Paris is set be a capital of protest and resistance on Saturday.
But the French government was poised to ban demonstrations if it considered them not “useful to the nation”.
The Yellow Vests, who have been holding weekly protests since November 2018, are making a big push to take to the streets against police violence.
They are highlighting the appalling scale of repression inflicted by the state. This includes 35 people blinded in an eye by being hit by “flashball” projectiles and at least five protesters have had a hand torn off by explosive grenades.
The Yellow Vest march will merge with demonstrations by workers and others protesting against a series of attacks from president Emmanuel Macron.
Macron recently bypassed parliament and rammed through a worsening of pensions without a vote.
A group of rank and file workers who were central to the rail and Paris public transport strikes have said they will join Saturday’s march. They announced, “The historic Yellow Vests movement has courageously opposed the government for 15 months already, a government whose malicious leaders obey and execute the wishes of the employers and the bourgeoisie.
“The Yellow Vests were present during our battles, demonstrations and actions. It seems obvious that we need to bring together our anger and establish common demands.
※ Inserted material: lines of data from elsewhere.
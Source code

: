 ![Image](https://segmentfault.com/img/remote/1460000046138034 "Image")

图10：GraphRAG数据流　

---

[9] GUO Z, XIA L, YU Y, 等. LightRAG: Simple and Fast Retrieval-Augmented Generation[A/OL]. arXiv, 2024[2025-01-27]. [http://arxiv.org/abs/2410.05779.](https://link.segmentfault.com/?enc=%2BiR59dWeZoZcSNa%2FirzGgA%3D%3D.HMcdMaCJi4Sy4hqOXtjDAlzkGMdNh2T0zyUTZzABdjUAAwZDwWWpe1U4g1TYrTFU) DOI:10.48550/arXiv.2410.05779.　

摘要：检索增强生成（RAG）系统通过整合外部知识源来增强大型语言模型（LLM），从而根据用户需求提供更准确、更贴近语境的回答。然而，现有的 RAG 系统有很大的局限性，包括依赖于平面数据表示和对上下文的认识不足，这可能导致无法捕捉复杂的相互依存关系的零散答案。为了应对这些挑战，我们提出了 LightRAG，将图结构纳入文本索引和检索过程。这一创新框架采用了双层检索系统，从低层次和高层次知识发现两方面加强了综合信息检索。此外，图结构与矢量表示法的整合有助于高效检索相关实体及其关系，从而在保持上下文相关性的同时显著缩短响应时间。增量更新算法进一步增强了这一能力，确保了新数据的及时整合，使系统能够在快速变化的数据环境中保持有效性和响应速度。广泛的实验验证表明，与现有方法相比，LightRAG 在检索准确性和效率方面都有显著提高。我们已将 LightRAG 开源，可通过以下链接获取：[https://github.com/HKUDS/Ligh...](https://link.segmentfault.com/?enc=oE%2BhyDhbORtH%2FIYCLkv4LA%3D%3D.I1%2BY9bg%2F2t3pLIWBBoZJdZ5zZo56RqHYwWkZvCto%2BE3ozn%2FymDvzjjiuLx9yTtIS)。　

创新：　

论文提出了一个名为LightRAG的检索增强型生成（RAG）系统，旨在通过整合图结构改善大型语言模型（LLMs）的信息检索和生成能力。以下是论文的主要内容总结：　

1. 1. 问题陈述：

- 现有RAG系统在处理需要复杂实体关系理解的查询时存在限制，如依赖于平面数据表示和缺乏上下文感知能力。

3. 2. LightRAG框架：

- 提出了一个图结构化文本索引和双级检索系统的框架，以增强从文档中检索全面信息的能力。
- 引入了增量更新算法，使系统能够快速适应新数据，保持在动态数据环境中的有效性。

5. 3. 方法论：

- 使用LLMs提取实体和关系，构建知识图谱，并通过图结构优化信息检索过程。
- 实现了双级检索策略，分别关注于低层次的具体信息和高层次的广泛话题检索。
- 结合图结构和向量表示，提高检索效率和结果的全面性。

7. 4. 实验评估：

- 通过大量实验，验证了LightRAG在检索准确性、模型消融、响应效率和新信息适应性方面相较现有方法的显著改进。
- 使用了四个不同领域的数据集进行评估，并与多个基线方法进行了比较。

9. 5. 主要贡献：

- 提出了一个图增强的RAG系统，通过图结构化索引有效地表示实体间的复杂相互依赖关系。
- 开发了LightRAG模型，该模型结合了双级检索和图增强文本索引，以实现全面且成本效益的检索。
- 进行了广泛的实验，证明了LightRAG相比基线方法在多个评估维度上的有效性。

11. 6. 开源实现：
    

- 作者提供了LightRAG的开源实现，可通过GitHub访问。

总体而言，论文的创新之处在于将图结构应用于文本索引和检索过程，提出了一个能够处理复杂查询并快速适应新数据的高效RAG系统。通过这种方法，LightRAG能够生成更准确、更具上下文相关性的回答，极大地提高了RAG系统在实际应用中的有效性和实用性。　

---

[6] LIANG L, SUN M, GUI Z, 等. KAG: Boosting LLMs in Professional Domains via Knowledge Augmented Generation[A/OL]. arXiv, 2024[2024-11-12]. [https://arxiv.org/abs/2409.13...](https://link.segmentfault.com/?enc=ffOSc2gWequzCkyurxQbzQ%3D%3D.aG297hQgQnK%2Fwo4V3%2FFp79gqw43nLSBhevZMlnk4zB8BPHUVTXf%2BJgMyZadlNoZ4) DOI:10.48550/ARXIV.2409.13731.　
“Let’s bring the spirit of the Yellow Vests into our strike.”
Climate activist Greta Thunberg will be in Grenoble on Friday for a student strike and then in Paris on Saturday to lead a demonstration over environmental chaos.
This could join the Yellow Vests.
Last Sunday on International Women’s Day around 60,000 people marched in Paris and 8,000 in Toulouse against violence against women, and against Macron and his government.
Nadia, a public transport striker, told Socialist Worker, “Every march at the moment becomes a place of unity.
“We marched against patriarchy last weekend but also against the whole way society is going.
“And next Saturday we are going on the streets again.”
It is highly likely that the state will deal harshly with Saturday’s protests.
Citing the spread of coronavirus, the government has banned public gatherings of more than 1,000 people. However, the government said “the state representatives in the regions and the local authorities will put together a list of events useful to the life of the nation” which will not be banned.
It was unclear as Socialist Worker went to press what this will cover.
Already a council workers’ demonstration in Beauvais in northern France was threatened with criminal prosecution.
Rightly the CGT union went ahead anyway, arguing that as the workers were allowed to go to work together they had the right to stand in the city square.
It’s more important than ever that the different fights against Macron come together.